┌──
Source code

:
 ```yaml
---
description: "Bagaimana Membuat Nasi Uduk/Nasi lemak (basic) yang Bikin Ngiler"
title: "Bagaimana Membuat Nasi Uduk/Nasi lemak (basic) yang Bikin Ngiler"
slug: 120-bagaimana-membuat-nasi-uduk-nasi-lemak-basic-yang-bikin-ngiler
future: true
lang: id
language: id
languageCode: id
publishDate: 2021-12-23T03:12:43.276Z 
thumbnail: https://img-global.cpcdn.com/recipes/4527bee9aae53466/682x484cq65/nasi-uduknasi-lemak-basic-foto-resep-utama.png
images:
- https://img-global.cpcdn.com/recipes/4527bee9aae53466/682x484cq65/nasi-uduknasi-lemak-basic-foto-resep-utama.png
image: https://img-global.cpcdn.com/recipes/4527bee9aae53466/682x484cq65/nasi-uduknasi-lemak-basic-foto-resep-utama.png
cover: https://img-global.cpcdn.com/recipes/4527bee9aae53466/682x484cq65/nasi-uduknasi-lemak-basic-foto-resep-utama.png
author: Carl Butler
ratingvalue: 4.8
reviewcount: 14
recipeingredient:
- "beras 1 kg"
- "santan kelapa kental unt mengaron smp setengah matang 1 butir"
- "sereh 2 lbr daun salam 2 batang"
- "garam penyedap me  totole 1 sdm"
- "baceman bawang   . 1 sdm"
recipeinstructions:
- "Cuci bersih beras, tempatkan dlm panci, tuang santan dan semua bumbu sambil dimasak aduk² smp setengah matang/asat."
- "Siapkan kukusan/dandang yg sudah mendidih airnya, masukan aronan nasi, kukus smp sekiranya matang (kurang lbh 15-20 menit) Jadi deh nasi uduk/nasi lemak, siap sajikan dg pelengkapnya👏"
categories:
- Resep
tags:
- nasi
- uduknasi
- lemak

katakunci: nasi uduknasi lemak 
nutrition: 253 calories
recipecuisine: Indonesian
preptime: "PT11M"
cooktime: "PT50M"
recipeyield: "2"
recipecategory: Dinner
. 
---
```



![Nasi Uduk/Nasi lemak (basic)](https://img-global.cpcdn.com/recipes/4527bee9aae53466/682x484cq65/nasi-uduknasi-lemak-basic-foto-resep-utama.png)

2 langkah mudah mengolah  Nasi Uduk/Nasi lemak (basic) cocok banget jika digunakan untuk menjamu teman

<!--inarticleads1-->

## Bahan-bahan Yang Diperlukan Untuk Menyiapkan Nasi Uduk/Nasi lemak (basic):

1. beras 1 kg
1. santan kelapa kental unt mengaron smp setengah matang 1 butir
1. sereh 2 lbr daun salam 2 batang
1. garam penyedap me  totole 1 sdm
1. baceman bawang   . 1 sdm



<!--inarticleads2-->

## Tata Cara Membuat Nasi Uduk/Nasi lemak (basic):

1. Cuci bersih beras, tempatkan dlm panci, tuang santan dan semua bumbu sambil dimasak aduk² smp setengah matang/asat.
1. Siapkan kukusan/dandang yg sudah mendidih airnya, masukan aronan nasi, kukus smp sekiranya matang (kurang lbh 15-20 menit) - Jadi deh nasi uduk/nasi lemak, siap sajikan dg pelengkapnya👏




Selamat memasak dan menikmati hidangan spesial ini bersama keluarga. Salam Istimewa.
└──
◆ **PROBLEM**
Show all lines above holding the word "global".

◆ **SOLUTION**
thumbnail: https://img-global.cpcdn.com/recipes/4527bee9aae53466/682x484cq65/nasi-uduknasi-lemak-basic-foto-resep-utama.png
- https://img-global.cpcdn.com/recipes/4527bee9aae53466/682x484cq65/nasi-uduknasi-lemak-basic-foto-resep-utama.png
image: https://img-global.cpcdn.com/recipes/4527bee9aae53466/682x484cq65/nasi-uduknasi-lemak-basic-foto-resep-utama.png
cover: https://img-global.cpcdn.com/recipes/4527bee9aae53466/682x484cq65/nasi-uduknasi-lemak-basic-foto-resep-utama.png
![Nasi Uduk/Nasi lemak (basic)](https://img-global.cpcdn.com/recipes/4527bee9aae53466/682x484cq65/nasi-uduknasi-lemak-basic-foto-resep-utama.png)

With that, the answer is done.